[[ Information given, beginning ]]

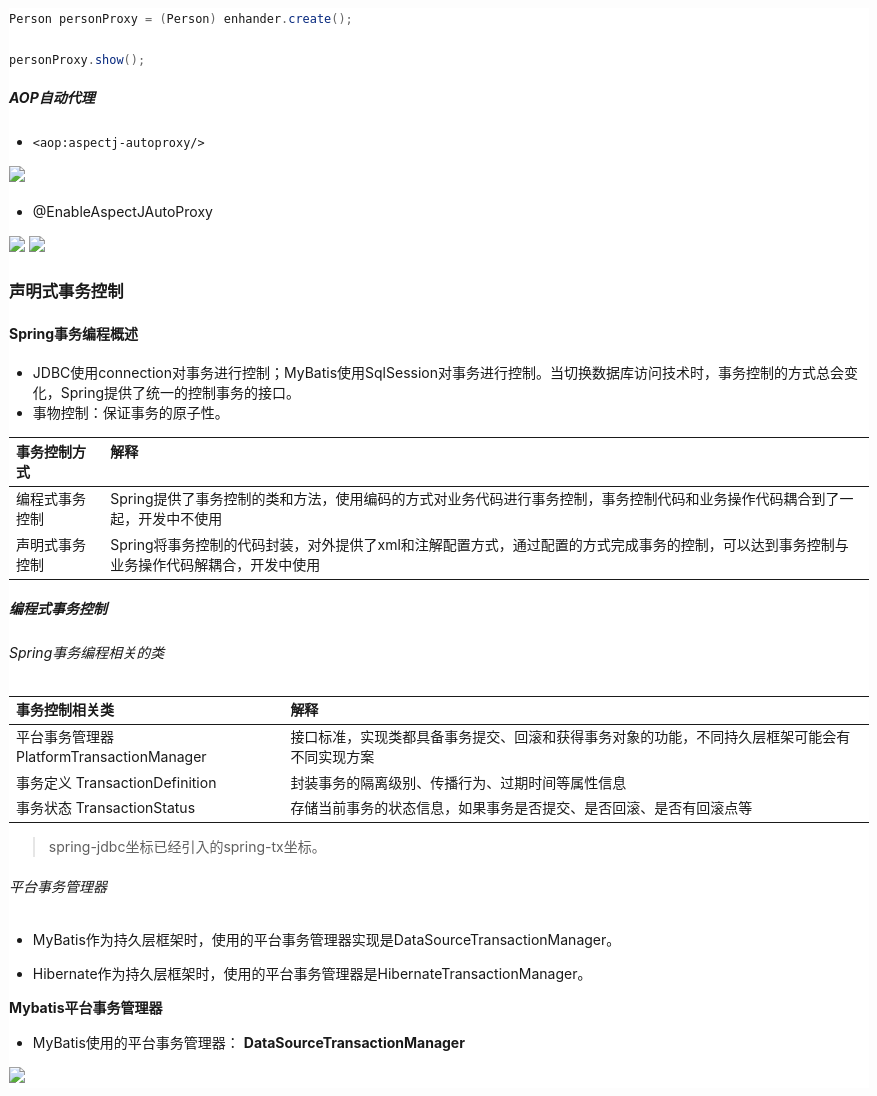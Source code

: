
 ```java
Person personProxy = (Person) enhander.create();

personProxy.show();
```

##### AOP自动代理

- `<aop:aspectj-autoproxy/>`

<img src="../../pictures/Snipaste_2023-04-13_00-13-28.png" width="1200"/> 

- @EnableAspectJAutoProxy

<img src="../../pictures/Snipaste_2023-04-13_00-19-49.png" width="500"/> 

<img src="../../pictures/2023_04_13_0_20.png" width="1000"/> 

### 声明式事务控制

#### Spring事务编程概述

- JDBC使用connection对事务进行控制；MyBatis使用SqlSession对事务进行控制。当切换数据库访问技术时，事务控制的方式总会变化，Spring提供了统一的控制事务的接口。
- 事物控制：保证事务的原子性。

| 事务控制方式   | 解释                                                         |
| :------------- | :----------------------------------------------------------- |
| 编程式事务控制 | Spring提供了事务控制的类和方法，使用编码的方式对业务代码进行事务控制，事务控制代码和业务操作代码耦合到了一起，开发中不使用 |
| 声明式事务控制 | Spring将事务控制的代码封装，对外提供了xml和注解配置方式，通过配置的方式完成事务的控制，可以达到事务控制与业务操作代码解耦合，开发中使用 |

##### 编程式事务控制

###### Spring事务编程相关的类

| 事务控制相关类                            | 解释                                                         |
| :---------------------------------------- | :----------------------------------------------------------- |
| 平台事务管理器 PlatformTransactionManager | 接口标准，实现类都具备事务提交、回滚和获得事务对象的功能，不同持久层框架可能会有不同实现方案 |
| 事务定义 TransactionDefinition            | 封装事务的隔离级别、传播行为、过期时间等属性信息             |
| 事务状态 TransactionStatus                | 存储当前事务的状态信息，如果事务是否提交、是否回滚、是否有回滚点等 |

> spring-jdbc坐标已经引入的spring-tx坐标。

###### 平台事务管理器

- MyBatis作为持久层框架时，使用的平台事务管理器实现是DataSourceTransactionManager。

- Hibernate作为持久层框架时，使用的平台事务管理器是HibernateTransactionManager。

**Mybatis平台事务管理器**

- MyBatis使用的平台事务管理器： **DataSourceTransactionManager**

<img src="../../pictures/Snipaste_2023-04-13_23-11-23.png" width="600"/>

[[ Information given, end ]]
[[ Information given, beginning ]]

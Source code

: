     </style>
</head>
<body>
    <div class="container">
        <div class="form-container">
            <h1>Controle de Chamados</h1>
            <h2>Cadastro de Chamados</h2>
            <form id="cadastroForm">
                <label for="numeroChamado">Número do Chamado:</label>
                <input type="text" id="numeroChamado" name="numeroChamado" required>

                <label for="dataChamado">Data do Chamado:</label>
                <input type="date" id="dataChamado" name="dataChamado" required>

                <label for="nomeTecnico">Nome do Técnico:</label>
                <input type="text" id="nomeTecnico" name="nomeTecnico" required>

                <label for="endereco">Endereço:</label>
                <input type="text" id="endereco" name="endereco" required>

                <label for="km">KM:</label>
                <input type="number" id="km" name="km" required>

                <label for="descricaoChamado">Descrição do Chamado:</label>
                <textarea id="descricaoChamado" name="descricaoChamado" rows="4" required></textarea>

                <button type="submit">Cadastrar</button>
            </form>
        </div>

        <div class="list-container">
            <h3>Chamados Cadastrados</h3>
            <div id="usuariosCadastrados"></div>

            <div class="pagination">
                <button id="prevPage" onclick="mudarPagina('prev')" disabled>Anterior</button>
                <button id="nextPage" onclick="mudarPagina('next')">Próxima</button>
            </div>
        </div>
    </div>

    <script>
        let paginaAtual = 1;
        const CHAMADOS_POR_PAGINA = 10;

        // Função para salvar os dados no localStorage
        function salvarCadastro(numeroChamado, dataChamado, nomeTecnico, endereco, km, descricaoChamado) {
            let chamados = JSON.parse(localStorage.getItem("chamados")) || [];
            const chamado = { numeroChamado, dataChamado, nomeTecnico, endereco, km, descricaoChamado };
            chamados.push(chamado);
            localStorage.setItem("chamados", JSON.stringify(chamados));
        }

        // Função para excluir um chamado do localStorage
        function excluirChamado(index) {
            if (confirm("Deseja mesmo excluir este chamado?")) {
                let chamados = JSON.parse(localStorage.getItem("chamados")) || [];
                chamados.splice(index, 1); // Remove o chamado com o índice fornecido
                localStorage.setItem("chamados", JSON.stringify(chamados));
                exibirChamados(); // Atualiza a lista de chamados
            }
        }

[[ Information given, end ]]

Lines containing the string "onclick" in the material: report how many there are, with no added words.

● Task response: 2